Topic: Affine Codes and Multilinear Codes
Speaker: Juli Loisiana Butar-Butar
Time: 10a.m.–11a.m., Wednesday, 11 March 2026.
Room: 501 S1 building
In this weekly seminar, Our PhD student, Juli Loisiana Butar-Butar, presented the fundamental concepts of coding theory, focusing on linear codes, affine codes, and multilinear codes.

She began by motivating the study of coding theory through the concept of a communication channel, explaining how messages transmitted over noisy channels may encounter errors. To address this, she introduced the idea of encoding with redundancy, which allows error detection and correction.
She then defined the notion of a code and codeword, followed by the Hamming distance, which measures the difference between two codewords. She explained how the minimum distance of a code determines its error-correcting capability.
The talk continued with an introduction to linear codes, described as vector subspaces over finite fields. She explained the role of a generator matrix in constructing codewords and introduced the concept of Hamming weight, showing its connection to the minimum distance. She also discussed the dual code and introduced syndrome decoding as a method for detecting and correcting errors.
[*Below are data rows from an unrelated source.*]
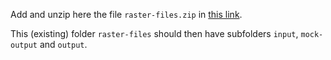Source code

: Add and unzip here the file `raster-files.zip` in [this link](https://rodekruis.sharepoint.com/sites/510-CRAVK-510/_layouts/15/guestaccess.aspx?folderid=0fa454e6dc0024dbdba7a178655bdc216&authkey=AcqhM85JHZY8cc6H7BTKgO0&expiration=2021-11-29T23%3A00%3A00.000Z&e=qkUx50).

This (existing) folder `raster-files` should then have subfolders `input`, `mock-output` and `output`.
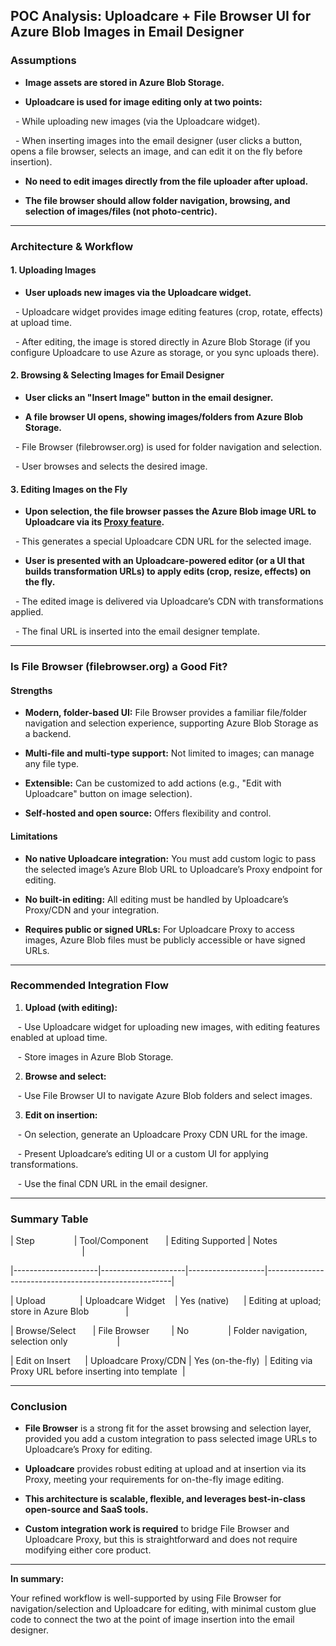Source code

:   

## **POC Analysis: Uploadcare + File Browser UI for Azure Blob Images in Email Designer**

  

### **Assumptions**

- **Image assets are stored in Azure Blob Storage.**

- **Uploadcare is used for image editing only at two points:**

  - While uploading new images (via the Uploadcare widget).

  - When inserting images into the email designer (user clicks a button, opens a file browser, selects an image, and can edit it on the fly before insertion).

- **No need to edit images directly from the file uploader after upload.**

- **The file browser should allow folder navigation, browsing, and selection of images/files (not photo-centric).**

  

---

  

### **Architecture & Workflow**

  

#### **1. Uploading Images**

- **User uploads new images via the Uploadcare widget.**

  - Uploadcare widget provides image editing features (crop, rotate, effects) at upload time.

  - After editing, the image is stored directly in Azure Blob Storage (if you configure Uploadcare to use Azure as storage, or you sync uploads there).

  

#### **2. Browsing & Selecting Images for Email Designer**

- **User clicks an "Insert Image" button in the email designer.**

- **A file browser UI opens, showing images/folders from Azure Blob Storage.**

  - File Browser (filebrowser.org) is used for folder navigation and selection.

  - User browses and selects the desired image.

  

#### **3. Editing Images on the Fly**

- **Upon selection, the file browser passes the Azure Blob image URL to Uploadcare via its [Proxy feature](https://uploadcare.com/docs/delivery/proxy/).**

  - This generates a special Uploadcare CDN URL for the selected image.

- **User is presented with an Uploadcare-powered editor (or a UI that builds transformation URLs) to apply edits (crop, resize, effects) on the fly.**

  - The edited image is delivered via Uploadcare’s CDN with transformations applied.

  - The final URL is inserted into the email designer template.

  

---

  

### **Is File Browser (filebrowser.org) a Good Fit?**

  

#### **Strengths**

- **Modern, folder-based UI:** File Browser provides a familiar file/folder navigation and selection experience, supporting Azure Blob Storage as a backend.

- **Multi-file and multi-type support:** Not limited to images; can manage any file type.

- **Extensible:** Can be customized to add actions (e.g., "Edit with Uploadcare" button on image selection).

- **Self-hosted and open source:** Offers flexibility and control.

  

#### **Limitations**

- **No native Uploadcare integration:** You must add custom logic to pass the selected image’s Azure Blob URL to Uploadcare’s Proxy endpoint for editing.

- **No built-in editing:** All editing must be handled by Uploadcare’s Proxy/CDN and your integration.

- **Requires public or signed URLs:** For Uploadcare Proxy to access images, Azure Blob files must be publicly accessible or have signed URLs.

  

---

  

### **Recommended Integration Flow**

  

1. **Upload (with editing):**

   - Use Uploadcare widget for uploading new images, with editing features enabled at upload time.

   - Store images in Azure Blob Storage.

  

2. **Browse and select:**

   - Use File Browser UI to navigate Azure Blob folders and select images.

  

3. **Edit on insertion:**

   - On selection, generate an Uploadcare Proxy CDN URL for the image.

   - Present Uploadcare’s editing UI or a custom UI for applying transformations.

   - Use the final CDN URL in the email designer.

  

---

  

### **Summary Table**

  

| Step                | Tool/Component       | Editing Supported | Notes                                                |

|---------------------|---------------------|-------------------|------------------------------------------------------|

| Upload              | Uploadcare Widget    | Yes (native)      | Editing at upload; store in Azure Blob               |

| Browse/Select       | File Browser         | No                | Folder navigation, selection only                    |

| Edit on Insert      | Uploadcare Proxy/CDN | Yes (on-the-fly)  | Editing via Proxy URL before inserting into template  |

  

---

  

### **Conclusion**

  

- **File Browser** is a strong fit for the asset browsing and selection layer, provided you add a custom integration to pass selected image URLs to Uploadcare’s Proxy for editing.

- **Uploadcare** provides robust editing at upload and at insertion via its Proxy, meeting your requirements for on-the-fly image editing.

- **This architecture is scalable, flexible, and leverages best-in-class open-source and SaaS tools.**  

- **Custom integration work is required** to bridge File Browser and Uploadcare Proxy, but this is straightforward and does not require modifying either core product.

  

---

  

**In summary:**  

Your refined workflow is well-supported by using File Browser for navigation/selection and Uploadcare for editing, with minimal custom glue code to connect the two at the point of image insertion into the email designer.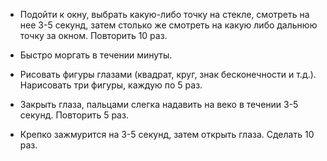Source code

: - Подойти к окну, выбрать какую-либо точку на стекле, смотреть на нее 3-5 секунд, затем столько же смотреть на какую либо дальнюю точку за окном. Повторить 10 раз.

- Быстро моргать в течении минуты.

- Рисовать фигуры глазами (квадрат, круг, знак бесконечности и т.д.). Нарисовать три фигуры, каждую по 5 раз.

- Закрыть глаза, пальцами слегка надавить на веко в течении 3-5 секунд. Повторить 5 раз.

- Крепко зажмурится на 3-5 секунд, затем открыть глаза. Сделать 10 раз.
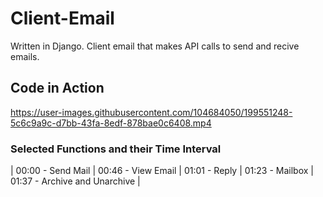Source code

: # Client-Email
Written in Django. Client email that makes API calls to send and recive emails.

## Code in Action
https://user-images.githubusercontent.com/104684050/199551248-5c6c9a9c-d7bb-43fa-8edf-878bae0c6408.mp4

### Selected Functions and their Time Interval
| 00:00 - Send Mail | 
00:46 - View Email | 
01:01 - Reply | 
01:23 - Mailbox | 
01:37 - Archive and Unarchive |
In the next part, she introduced affine codes as cosets of linear codes and explained how their structure differs from linear codes. She showed how properties of linear codes extend naturally to affine codes.
Finally, she introduced multilinear codes, extending linear codes to higher-dimensional settings. She explained their construction, support, and Hamming weight, and illustrated how they generalize classical coding theory concepts.